→ SOURCE RECORDS:
---------------

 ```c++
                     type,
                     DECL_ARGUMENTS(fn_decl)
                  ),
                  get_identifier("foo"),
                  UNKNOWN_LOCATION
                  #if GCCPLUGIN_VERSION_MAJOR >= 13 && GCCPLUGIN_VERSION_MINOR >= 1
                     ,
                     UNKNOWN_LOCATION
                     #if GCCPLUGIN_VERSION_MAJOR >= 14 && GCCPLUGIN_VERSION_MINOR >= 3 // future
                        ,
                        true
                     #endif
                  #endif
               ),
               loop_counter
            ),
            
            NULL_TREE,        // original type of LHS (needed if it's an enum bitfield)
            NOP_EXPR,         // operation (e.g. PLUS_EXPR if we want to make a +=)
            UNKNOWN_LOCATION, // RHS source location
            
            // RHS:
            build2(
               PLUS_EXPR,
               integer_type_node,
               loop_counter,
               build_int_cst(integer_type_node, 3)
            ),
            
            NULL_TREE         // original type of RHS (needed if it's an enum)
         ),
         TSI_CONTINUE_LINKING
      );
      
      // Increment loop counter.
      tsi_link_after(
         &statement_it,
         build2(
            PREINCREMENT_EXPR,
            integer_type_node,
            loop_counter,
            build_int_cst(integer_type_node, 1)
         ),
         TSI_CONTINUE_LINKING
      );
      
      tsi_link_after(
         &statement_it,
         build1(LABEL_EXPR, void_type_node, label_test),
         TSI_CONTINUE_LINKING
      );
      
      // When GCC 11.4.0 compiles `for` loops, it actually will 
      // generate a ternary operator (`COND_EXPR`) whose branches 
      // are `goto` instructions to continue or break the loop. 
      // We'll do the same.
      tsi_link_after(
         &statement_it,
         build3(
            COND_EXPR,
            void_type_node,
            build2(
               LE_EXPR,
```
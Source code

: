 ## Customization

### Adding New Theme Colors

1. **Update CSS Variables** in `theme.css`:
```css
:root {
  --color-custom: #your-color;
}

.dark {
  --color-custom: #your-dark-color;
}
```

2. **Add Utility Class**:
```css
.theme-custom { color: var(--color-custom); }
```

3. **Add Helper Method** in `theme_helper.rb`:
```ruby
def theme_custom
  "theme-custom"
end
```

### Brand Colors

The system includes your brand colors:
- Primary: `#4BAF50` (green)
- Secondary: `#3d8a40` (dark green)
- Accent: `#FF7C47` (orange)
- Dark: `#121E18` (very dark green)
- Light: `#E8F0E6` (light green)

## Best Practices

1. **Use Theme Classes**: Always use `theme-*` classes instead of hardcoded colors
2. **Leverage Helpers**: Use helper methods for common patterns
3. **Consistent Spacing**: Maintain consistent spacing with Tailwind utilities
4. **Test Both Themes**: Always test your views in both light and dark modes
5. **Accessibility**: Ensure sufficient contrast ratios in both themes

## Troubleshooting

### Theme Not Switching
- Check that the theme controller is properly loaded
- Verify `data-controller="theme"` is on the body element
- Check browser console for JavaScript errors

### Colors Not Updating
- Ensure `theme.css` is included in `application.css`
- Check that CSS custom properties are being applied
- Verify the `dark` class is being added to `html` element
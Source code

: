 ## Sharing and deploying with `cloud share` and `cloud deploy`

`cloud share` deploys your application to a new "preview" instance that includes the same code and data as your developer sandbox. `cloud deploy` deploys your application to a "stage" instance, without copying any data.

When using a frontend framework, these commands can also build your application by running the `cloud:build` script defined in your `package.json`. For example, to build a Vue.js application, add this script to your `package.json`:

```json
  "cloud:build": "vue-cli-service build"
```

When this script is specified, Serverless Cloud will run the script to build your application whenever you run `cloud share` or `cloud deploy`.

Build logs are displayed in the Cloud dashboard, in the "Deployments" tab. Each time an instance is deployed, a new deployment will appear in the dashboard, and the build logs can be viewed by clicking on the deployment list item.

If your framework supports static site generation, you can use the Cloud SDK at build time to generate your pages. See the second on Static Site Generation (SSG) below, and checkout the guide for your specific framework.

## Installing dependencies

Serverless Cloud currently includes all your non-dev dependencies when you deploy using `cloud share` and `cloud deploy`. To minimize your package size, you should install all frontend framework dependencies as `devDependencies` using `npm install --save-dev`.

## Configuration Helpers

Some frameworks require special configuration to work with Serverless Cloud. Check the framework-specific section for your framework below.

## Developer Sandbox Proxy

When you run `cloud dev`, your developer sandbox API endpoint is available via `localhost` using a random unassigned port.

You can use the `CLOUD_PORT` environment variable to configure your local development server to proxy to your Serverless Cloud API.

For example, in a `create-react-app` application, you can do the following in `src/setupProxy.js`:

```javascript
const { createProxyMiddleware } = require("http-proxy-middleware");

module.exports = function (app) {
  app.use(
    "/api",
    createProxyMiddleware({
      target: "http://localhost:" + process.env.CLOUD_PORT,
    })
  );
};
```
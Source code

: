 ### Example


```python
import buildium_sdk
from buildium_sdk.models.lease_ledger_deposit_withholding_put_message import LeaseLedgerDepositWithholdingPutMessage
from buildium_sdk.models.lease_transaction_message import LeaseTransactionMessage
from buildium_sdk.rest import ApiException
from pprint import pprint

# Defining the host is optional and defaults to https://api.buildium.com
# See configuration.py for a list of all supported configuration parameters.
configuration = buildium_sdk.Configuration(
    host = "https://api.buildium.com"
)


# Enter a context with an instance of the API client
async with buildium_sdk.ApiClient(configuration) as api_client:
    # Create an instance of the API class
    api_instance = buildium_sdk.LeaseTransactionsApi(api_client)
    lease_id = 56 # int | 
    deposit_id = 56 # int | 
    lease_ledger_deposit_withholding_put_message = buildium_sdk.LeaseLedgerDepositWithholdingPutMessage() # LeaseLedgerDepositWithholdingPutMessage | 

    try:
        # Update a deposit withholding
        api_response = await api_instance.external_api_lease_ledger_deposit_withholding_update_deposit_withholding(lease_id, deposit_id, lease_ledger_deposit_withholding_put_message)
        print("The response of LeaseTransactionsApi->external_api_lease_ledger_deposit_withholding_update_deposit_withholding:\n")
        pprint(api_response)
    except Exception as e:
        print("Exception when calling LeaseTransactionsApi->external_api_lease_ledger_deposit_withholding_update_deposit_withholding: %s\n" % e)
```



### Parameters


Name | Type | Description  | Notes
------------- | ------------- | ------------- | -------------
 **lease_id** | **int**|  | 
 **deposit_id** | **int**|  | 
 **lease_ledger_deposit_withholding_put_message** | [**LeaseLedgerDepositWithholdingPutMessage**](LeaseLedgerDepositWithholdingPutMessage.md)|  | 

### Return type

---------------

→ WHAT YOU HAVE TO DO: Search the data above for the word "Serverless", then gather each line in which it appears.

→ SOLUTION FOR THIS TASK:
When this script is specified, Serverless Cloud will run the script to build your application whenever you run `cloud share` or `cloud deploy`.
Serverless Cloud currently includes all your non-dev dependencies when you deploy using `cloud share` and `cloud deploy`. To minimize your package size, you should install all frontend framework dependencies as `devDependencies` using `npm install --save-dev`.
Some frameworks require special configuration to work with Serverless Cloud. Check the framework-specific section for your framework below.
You can use the `CLOUD_PORT` environment variable to configure your local development server to proxy to your Serverless Cloud API.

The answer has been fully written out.